2.1. L’Inventaire Condorcet
Le programme de recherche Inventaire Condorcet a été lancé en 2009 par une équipe du même nom[30]. Il comprend les cinq volets suivants :
1° Inventaire analytique et matériel des manuscrits ;
2° Œuvres imprimées ;
3° Inventaire analytique et matériel de la correspondance ;
4° Références secondaires ;
5° Chronologie et autres répertoires documentaires.
La plupart de ces volets sont aujourd’hui développés sur le système d’information de l’Inventaire Condorcet. Nous nous concentrons en particulier depuis plusieurs années sur le premier et le troisième d’entre eux, à savoir l’inventaire des manuscrits et de la correspondance de Condorcet, dont les données sont recueillies au sein de la base Ribemont. Le caractère « analytique » de cet inventaire est tout à fait classique : il consiste à « présente[r] sous une forme organisée, concise et précise les données […] contenues dans [chaque] document » selon la définition des Archives de France (Direction des Archives de France 2002, p. 11). L’adjectif « matériel » renvoie quant à lui à plusieurs aspects sur lesquels nous allons à présent nous attarder car ils font pour la plupart l’objet de l’interconnexion avec la base Muse.
2.2. Les données matérielles dans la base Ribemont
Bénéficiant d’une présentation et de protocoles descriptifs qui leur sont spécifiquement consacrés, les données matérielles que nous répertorions sont principalement les suivantes :
1° Les mains ;
2° Les cachets de cire ;
3° Les marques postales ;
4° Le support d’écriture.
Ces quatre principaux éléments matériels sont ventilés dans les diverses rubriques de notre base de données. S’agissant des mains, nous renvoyons par exemple à la fiche d'Étienne Cardot, copiste de Condorcet à partir de juillet 1787, fiche dans laquelle on trouve un specimen de son écriture ainsi que la liste des lettres et des manuscrits où celle-ci intervient. Relevant spécifiquement de la correspondance, les cachets de cire sont quant à eux répertoriés dans le formulaire suivant (neuf motifs ont été à ce jour distingués), avec la liste des documents qui leurs sont associés. Également liées à la correspondance, les marques postales ne bénéficient pas, à ce jour, de formulaire particulier. Il est néanmoins possible d’accéder aux données afférentes à partir du formulaire de la correspondance et de celui des lieux. S’agissant de ce dernier formulaire, on donnera pour exemple l’hôtel des postes de Paris, d’où transitait le courrier de Condorcet avec la province[31]. Le support d’écriture, enfin, est traité sous deux aspects. L’un, relativement ancien et sous forme de fichier pdf, est un Répertoire sélectif des filigranes des papiers de Condorcet. L’autre réside dans le formulaire des Papiers et filigranes où sont répertoriés les divers types de papiers utilisés par Condorcet ou ses copistes, chacun d’entre eux étant associé à la liste des manuscrits et des lettres où on les trouve.

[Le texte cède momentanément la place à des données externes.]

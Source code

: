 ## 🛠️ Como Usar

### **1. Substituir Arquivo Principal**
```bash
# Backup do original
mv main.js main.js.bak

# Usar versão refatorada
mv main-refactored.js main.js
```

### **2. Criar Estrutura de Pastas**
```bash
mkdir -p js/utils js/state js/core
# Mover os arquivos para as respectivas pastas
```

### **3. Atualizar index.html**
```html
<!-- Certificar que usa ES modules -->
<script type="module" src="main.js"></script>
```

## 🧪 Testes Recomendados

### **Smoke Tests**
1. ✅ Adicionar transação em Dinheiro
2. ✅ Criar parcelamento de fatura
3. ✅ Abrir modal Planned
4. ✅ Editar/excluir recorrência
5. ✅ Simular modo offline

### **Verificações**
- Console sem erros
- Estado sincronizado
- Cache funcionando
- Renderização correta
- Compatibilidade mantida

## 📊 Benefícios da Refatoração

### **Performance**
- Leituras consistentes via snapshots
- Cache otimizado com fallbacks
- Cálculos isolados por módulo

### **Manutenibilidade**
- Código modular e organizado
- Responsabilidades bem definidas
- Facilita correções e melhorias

3. L’interconnexion des bases Muse et Ribemont
À l’exception de celui relatif aux mains, les éléments matériels que nous venons de présenter font l’objet de l’interconnexion entre les bases Muse et Ribemont, que nous allons maintenant évoquer. La nécessité de l’interconnexion résulte évidemment de l’indépendance initiale des deux bases, mais une fois cette interconnexion réalisée, cette indépendance se révèle être un atout, compte tenu de l’envergure de la base Muse qui, par son caractère multicorpus, permet d’éventuels recoupements entre les types de papiers utilisés par Condorcet ou ses copistes et ceux utilisés par ses contemporains.
Les bases Muse et Ribemont sont mises en relation via deux tables spécifiques dites d'échange définissant les informations qui leur sont communes. Une opération automatique effectue une copie partielle des informations issues de Muse pour les publier dans la base Ribemont[32]. De façon réciproque, une partie des informations concernant les lettres et manuscrits de Condorcet, provenant de Ribemont, est recopiée dans la base Muse et l'alimente ainsi. Ces deux processus de transfert, dont nous donnons le détail ci-après, sont intégrés à l'application (webActors) qui produit le site de l'Inventaire Condorcet.

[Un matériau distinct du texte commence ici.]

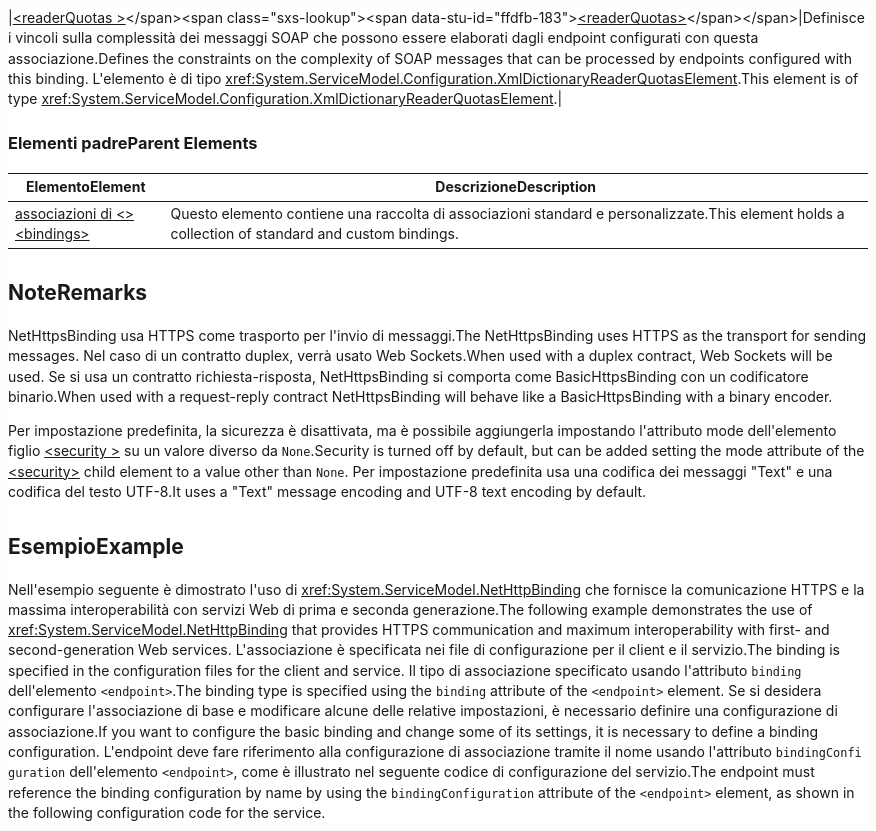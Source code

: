 |<span data-ttu-id="ffdfb-183">[\<readerQuotas >](https://docs.microsoft.com/previous-versions/dotnet/netframework-4.0/ms731325(v=vs.100))</span><span class="sxs-lookup"><span data-stu-id="ffdfb-183">[\<readerQuotas>](https://docs.microsoft.com/previous-versions/dotnet/netframework-4.0/ms731325(v=vs.100))</span></span>|<span data-ttu-id="ffdfb-184">Definisce i vincoli sulla complessità dei messaggi SOAP che possono essere elaborati dagli endpoint configurati con questa associazione.</span><span class="sxs-lookup"><span data-stu-id="ffdfb-184">Defines the constraints on the complexity of SOAP messages that can be processed by endpoints configured with this binding.</span></span> <span data-ttu-id="ffdfb-185">L'elemento è di tipo <xref:System.ServiceModel.Configuration.XmlDictionaryReaderQuotasElement>.</span><span class="sxs-lookup"><span data-stu-id="ffdfb-185">This element is of type <xref:System.ServiceModel.Configuration.XmlDictionaryReaderQuotasElement>.</span></span>|  
  
### <a name="parent-elements"></a><span data-ttu-id="ffdfb-186">Elementi padre</span><span class="sxs-lookup"><span data-stu-id="ffdfb-186">Parent Elements</span></span>  
  
|<span data-ttu-id="ffdfb-187">Elemento</span><span class="sxs-lookup"><span data-stu-id="ffdfb-187">Element</span></span>|<span data-ttu-id="ffdfb-188">Descrizione</span><span class="sxs-lookup"><span data-stu-id="ffdfb-188">Description</span></span>|  
|-------------|-----------------|  
|[<span data-ttu-id="ffdfb-189">associazioni di \<></span><span class="sxs-lookup"><span data-stu-id="ffdfb-189">\<bindings></span></span>](bindings.md)|<span data-ttu-id="ffdfb-190">Questo elemento contiene una raccolta di associazioni standard e personalizzate.</span><span class="sxs-lookup"><span data-stu-id="ffdfb-190">This element holds a collection of standard and custom bindings.</span></span>|  
  
## <a name="remarks"></a><span data-ttu-id="ffdfb-191">Note</span><span class="sxs-lookup"><span data-stu-id="ffdfb-191">Remarks</span></span>  
 <span data-ttu-id="ffdfb-192">NetHttpsBinding usa HTTPS come trasporto per l'invio di messaggi.</span><span class="sxs-lookup"><span data-stu-id="ffdfb-192">The NetHttpsBinding uses HTTPS as the transport for sending messages.</span></span> <span data-ttu-id="ffdfb-193">Nel caso di un contratto duplex, verrà usato Web Sockets.</span><span class="sxs-lookup"><span data-stu-id="ffdfb-193">When used with a duplex contract, Web Sockets will be used.</span></span>  <span data-ttu-id="ffdfb-194">Se si usa un contratto richiesta-risposta, NetHttpsBinding si comporta come BasicHttpsBinding con un codificatore binario.</span><span class="sxs-lookup"><span data-stu-id="ffdfb-194">When used with a request-reply contract NetHttpsBinding will behave like a BasicHttpsBinding with a binary encoder.</span></span>  
  
 <span data-ttu-id="ffdfb-195">Per impostazione predefinita, la sicurezza è disattivata, ma è possibile aggiungerla impostando l'attributo mode dell'elemento figlio [\<security >](security-of-basichttpbinding.md) su un valore diverso da `None`.</span><span class="sxs-lookup"><span data-stu-id="ffdfb-195">Security is turned off by default, but can be added setting the mode attribute of the [\<security>](security-of-basichttpbinding.md) child element to a value other than `None`.</span></span> <span data-ttu-id="ffdfb-196">Per impostazione predefinita usa una codifica dei messaggi "Text" e una codifica del testo UTF-8.</span><span class="sxs-lookup"><span data-stu-id="ffdfb-196">It uses a "Text" message encoding and UTF-8 text encoding by default.</span></span>  
  
## <a name="example"></a><span data-ttu-id="ffdfb-197">Esempio</span><span class="sxs-lookup"><span data-stu-id="ffdfb-197">Example</span></span>  
 <span data-ttu-id="ffdfb-198">Nell'esempio seguente è dimostrato l'uso di <xref:System.ServiceModel.NetHttpBinding> che fornisce la comunicazione HTTPS e la massima interoperabilità con servizi Web di prima e seconda generazione.</span><span class="sxs-lookup"><span data-stu-id="ffdfb-198">The following example demonstrates the use of <xref:System.ServiceModel.NetHttpBinding> that provides HTTPS communication and maximum interoperability with first- and second-generation Web services.</span></span> <span data-ttu-id="ffdfb-199">L'associazione è specificata nei file di configurazione per il client e il servizio.</span><span class="sxs-lookup"><span data-stu-id="ffdfb-199">The binding is specified in the configuration files for the client and service.</span></span> <span data-ttu-id="ffdfb-200">Il tipo di associazione specificato usando l'attributo `binding` dell'elemento `<endpoint>`.</span><span class="sxs-lookup"><span data-stu-id="ffdfb-200">The binding type is specified using the `binding` attribute of the `<endpoint>` element.</span></span> <span data-ttu-id="ffdfb-201">Se si desidera configurare l'associazione di base e modificare alcune delle relative impostazioni, è necessario definire una configurazione di associazione.</span><span class="sxs-lookup"><span data-stu-id="ffdfb-201">If you want to configure the basic binding and change some of its settings, it is necessary to define a binding configuration.</span></span> <span data-ttu-id="ffdfb-202">L'endpoint deve fare riferimento alla configurazione di associazione tramite il nome usando l'attributo `bindingConfiguration` dell'elemento `<endpoint>`, come è illustrato nel seguente codice di configurazione del servizio.</span><span class="sxs-lookup"><span data-stu-id="ffdfb-202">The endpoint must reference the binding configuration by name by using the `bindingConfiguration` attribute of the `<endpoint>` element, as shown in the following configuration code for the service.</span></span>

3.1. De Muse vers Ribemont
Les données matérielles saisies dans Muse à partir de l’examen codicologique des archives de Condorcet sont transférées vers le site de l’Inventaire Condorcet et accessibles à travers la base Ribemont pour chaque lettre et chaque manuscrit qui y sont analysés.
Quoique directement extraites de muse, ces données sont au préalable formatées et réorganisées dans l’application pour s’adapter à l’ergonomie du site de l’Inventaire Condorcet, mais aussi en permettre une lecture plus aisée. Toutefois, on y retrouve l’essentiel des informations présentes dans Muse en ce qui concerne la description de l’occurrence et la description de référence du type de papier, lorsque celui-ci a été identifié. Cette description de référence fournit les caractéristiques principales du type de papier, en une vingtaine de critères[33], parmi lesquels figurent évidemment les informations concernant le filigrane. Une ou plusieurs images « de référence » du filigrane sont donc associées à ce type de papier. Par conséquent, les images présentées dans la base Ribemont ne proviennent pas nécessairement du document examiné lui-même, mais d’un document choisi pour illustrer au mieux le type dans la table « RefFiligrane » de Muse, parce que le filigrane y est complet et la reproduction numérique de qualité.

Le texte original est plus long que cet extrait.